Georgia declared a day of mourning after at least 13 people died in severe floods that swept through the capital, Tbilisi, as the hunt continued for zoo animals that escaped during the disaster.
Police are “working around the clock to bring the situation back to normal” after lions, tigers, bears and wolves broke loose when gates at the zoo burst open in Sunday’s floods, Prime Minister Irakli Garibashvili said in a statement on Monday. The disaster caused “irreparable damage to countless homes,” he said.
There were “eight lions in total and white tigers,” some of which were killed by emergency workers, Mzia Sharashidze, a spokeswoman for Tbilisi zoo, said in an interview on Monday. “No one has seen them face to face in the streets. They may be dead in the water or have been killed.”
Ten people remain unaccounted for, Nato Nijharadze, a spokeswoman for the Council of State Security and Crisis Management, said on Monday. Two crocodiles were found under rubble in the zoo, while other animals are still missing.

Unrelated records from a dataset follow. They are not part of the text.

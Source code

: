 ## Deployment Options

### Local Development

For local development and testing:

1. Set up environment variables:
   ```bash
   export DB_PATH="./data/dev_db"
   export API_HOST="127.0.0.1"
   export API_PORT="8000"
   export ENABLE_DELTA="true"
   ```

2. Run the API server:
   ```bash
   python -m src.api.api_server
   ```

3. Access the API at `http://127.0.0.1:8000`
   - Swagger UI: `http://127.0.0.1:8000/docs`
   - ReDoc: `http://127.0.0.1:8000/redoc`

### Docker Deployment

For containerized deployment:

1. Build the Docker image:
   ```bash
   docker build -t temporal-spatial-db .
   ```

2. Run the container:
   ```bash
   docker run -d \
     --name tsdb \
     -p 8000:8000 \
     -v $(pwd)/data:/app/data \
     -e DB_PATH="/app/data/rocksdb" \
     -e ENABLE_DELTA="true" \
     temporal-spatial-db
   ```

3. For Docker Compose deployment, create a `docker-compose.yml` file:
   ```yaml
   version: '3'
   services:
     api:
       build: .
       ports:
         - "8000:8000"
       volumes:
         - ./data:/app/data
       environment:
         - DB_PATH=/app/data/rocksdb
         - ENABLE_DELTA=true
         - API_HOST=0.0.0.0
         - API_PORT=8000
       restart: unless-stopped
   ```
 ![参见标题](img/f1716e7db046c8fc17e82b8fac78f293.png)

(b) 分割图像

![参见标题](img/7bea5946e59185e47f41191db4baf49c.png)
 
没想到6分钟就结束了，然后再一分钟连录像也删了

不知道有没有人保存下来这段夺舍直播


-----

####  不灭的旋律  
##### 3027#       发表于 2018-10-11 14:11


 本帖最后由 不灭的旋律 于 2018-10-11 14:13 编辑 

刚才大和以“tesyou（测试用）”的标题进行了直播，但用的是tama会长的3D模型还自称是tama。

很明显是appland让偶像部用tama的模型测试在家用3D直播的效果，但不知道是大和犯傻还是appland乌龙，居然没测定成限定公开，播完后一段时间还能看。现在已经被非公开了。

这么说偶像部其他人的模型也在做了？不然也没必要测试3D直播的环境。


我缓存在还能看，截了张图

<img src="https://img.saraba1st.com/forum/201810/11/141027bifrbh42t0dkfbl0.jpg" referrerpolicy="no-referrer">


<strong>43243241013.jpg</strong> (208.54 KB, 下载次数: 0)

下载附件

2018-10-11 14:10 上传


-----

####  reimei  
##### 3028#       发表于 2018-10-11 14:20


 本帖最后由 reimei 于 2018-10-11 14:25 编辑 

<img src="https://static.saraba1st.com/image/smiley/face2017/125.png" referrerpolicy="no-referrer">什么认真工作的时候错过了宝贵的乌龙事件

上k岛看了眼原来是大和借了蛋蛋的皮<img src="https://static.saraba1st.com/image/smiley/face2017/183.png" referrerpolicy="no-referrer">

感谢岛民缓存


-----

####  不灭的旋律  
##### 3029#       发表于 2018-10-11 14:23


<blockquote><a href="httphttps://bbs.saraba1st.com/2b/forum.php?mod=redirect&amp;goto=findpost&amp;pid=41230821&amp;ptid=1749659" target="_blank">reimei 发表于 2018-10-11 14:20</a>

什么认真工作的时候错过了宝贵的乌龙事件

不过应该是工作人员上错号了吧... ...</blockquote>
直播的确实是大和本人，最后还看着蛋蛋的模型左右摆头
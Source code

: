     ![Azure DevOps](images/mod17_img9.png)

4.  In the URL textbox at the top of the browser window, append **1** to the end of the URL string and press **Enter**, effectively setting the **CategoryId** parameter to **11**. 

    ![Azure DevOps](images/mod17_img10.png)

There are growing questions over the authorities’ response to the zoo crisis and whether animals were shot unnecessarily, Sharashidze said. Some animals were already tranquilized or in a traumatized condition and an inquiry is likely, she said.
The “destruction of Tbilisi zoo is another tragedy that should not be forgotten,” Garibashvili said. Georgia received “overwhelming” offers of support from the international community in response to the flood, he said.
Schools and businesses were closed as officials urged people to stay at home to ease traffic jams on major roads paralysed by flood damage, Nijharadze said. The Interior Ministry has asked people to remain indoors to avoid encountering the wild animals.
The city dog shelter saved as many as 100 dogs after the deadly floods wiped out a home providing refuge for at least 500 dogs as well as abandoned circus bears and other animals.